**MATERIAL PROVIDED**
-*-

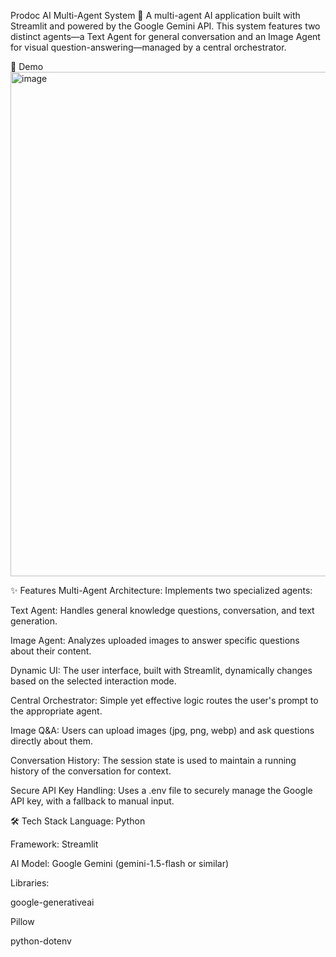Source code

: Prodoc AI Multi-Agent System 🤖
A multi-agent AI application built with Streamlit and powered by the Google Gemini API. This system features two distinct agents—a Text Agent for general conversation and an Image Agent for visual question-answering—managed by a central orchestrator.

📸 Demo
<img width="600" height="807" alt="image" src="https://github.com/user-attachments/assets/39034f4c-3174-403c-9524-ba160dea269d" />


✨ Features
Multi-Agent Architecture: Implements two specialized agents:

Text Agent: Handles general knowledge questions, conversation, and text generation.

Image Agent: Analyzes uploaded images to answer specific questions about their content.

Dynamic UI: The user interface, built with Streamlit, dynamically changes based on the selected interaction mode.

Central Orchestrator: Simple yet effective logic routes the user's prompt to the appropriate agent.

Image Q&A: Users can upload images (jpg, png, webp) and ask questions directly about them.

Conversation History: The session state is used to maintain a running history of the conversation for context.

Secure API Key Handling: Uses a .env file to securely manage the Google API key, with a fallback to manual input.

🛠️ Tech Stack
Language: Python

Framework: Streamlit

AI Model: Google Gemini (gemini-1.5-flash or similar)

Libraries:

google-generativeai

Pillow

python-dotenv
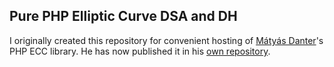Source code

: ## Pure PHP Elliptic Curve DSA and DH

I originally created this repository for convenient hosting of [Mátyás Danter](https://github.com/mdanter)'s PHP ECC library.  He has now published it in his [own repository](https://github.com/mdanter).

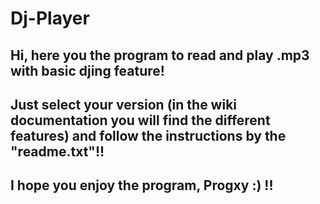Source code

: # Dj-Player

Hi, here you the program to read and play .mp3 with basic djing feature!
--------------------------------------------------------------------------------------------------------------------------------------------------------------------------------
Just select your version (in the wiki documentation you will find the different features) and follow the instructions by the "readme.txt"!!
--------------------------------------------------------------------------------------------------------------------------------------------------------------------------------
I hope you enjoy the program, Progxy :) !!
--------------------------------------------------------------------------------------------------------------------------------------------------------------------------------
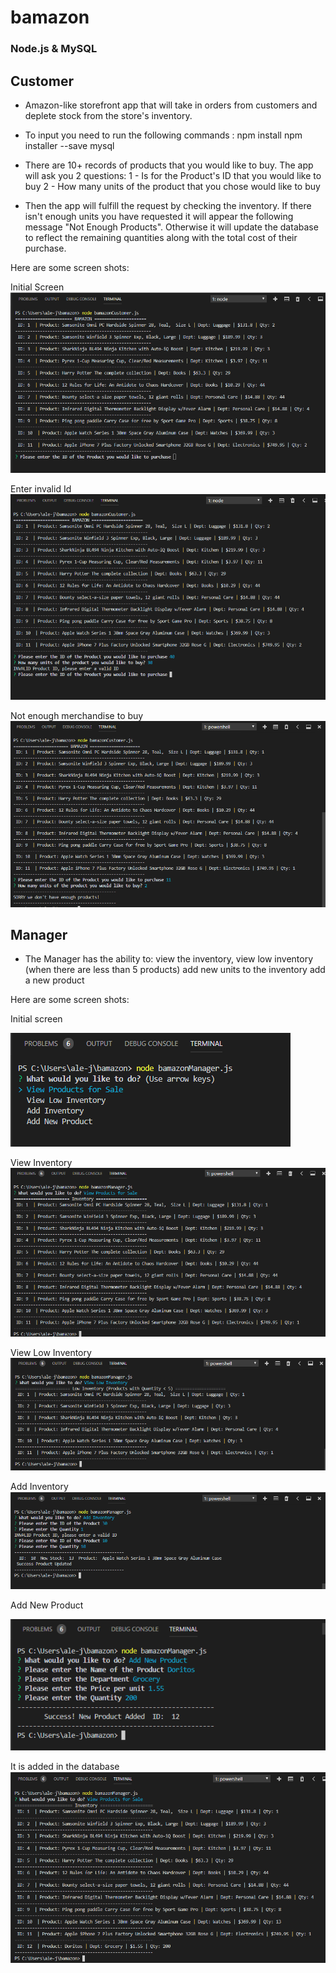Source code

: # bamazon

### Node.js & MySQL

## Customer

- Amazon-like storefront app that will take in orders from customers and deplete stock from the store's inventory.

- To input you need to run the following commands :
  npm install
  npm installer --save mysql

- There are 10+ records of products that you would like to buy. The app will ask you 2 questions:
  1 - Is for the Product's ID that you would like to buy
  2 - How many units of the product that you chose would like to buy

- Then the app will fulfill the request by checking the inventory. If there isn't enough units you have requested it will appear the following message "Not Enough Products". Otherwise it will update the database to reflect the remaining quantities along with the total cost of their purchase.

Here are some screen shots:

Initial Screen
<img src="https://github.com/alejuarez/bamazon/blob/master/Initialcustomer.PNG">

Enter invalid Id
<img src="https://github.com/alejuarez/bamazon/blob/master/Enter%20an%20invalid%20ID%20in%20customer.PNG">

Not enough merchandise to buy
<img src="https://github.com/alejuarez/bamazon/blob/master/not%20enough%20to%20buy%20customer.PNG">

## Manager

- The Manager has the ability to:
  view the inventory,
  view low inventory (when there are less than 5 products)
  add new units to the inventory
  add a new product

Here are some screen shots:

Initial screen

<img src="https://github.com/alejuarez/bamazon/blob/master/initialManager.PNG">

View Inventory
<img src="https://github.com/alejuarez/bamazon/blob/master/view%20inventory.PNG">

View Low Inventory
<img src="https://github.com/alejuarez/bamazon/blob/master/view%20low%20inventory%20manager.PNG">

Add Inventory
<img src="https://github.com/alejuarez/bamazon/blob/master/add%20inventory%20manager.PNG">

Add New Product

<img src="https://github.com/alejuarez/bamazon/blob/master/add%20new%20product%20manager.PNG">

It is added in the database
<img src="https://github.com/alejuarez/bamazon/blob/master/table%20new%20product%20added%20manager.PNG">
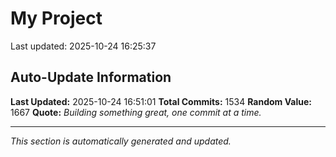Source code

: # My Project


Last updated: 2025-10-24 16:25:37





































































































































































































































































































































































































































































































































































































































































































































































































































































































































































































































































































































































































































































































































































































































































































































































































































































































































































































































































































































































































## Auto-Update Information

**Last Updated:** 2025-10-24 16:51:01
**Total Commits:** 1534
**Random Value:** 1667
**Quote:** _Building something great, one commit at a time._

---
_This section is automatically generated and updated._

-*-

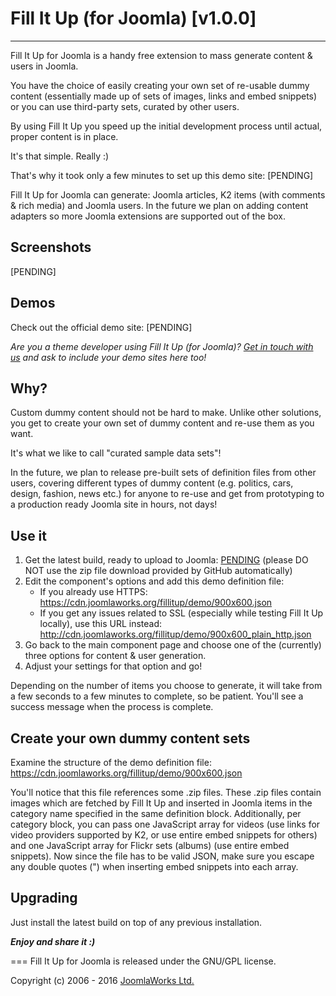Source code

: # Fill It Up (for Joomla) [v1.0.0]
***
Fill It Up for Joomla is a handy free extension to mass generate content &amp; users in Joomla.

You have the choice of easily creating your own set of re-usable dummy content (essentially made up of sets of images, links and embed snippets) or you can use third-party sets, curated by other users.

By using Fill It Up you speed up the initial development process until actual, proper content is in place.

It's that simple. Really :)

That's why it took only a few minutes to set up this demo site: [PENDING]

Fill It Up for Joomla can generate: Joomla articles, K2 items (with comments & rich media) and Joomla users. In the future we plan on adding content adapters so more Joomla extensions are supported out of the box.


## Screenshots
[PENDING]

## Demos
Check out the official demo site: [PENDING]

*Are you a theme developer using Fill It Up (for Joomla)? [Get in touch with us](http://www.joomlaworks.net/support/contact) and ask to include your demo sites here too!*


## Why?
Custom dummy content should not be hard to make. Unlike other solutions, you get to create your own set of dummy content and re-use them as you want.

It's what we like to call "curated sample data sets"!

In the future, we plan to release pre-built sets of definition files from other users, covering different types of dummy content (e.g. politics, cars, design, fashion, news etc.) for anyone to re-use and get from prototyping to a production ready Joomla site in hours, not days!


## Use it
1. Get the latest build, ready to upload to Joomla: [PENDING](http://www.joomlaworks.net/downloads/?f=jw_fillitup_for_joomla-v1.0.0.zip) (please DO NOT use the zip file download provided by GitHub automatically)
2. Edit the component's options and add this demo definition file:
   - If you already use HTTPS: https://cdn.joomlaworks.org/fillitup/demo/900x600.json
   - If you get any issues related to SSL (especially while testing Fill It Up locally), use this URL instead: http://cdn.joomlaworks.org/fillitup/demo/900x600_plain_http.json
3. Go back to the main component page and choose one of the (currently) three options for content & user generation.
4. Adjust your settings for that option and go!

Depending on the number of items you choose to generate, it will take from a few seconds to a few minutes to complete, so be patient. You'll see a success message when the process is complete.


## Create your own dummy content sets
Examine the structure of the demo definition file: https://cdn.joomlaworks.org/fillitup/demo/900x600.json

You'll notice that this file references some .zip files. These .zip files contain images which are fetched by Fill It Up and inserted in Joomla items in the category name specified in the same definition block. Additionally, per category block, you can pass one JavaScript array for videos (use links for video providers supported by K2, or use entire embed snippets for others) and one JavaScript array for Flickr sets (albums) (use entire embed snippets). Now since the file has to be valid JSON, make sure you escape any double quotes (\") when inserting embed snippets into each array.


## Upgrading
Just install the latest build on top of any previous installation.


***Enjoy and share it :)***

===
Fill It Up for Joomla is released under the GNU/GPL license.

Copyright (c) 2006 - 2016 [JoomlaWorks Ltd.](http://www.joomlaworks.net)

-*-

**DIRECTIONS FOR THIS TASK**
Copy every line of the data where "database" is found.

**RESPONSE AREA**
- Then the app will fulfill the request by checking the inventory. If there isn't enough units you have requested it will appear the following message "Not Enough Products". Otherwise it will update the database to reflect the remaining quantities along with the total cost of their purchase.
It is added in the database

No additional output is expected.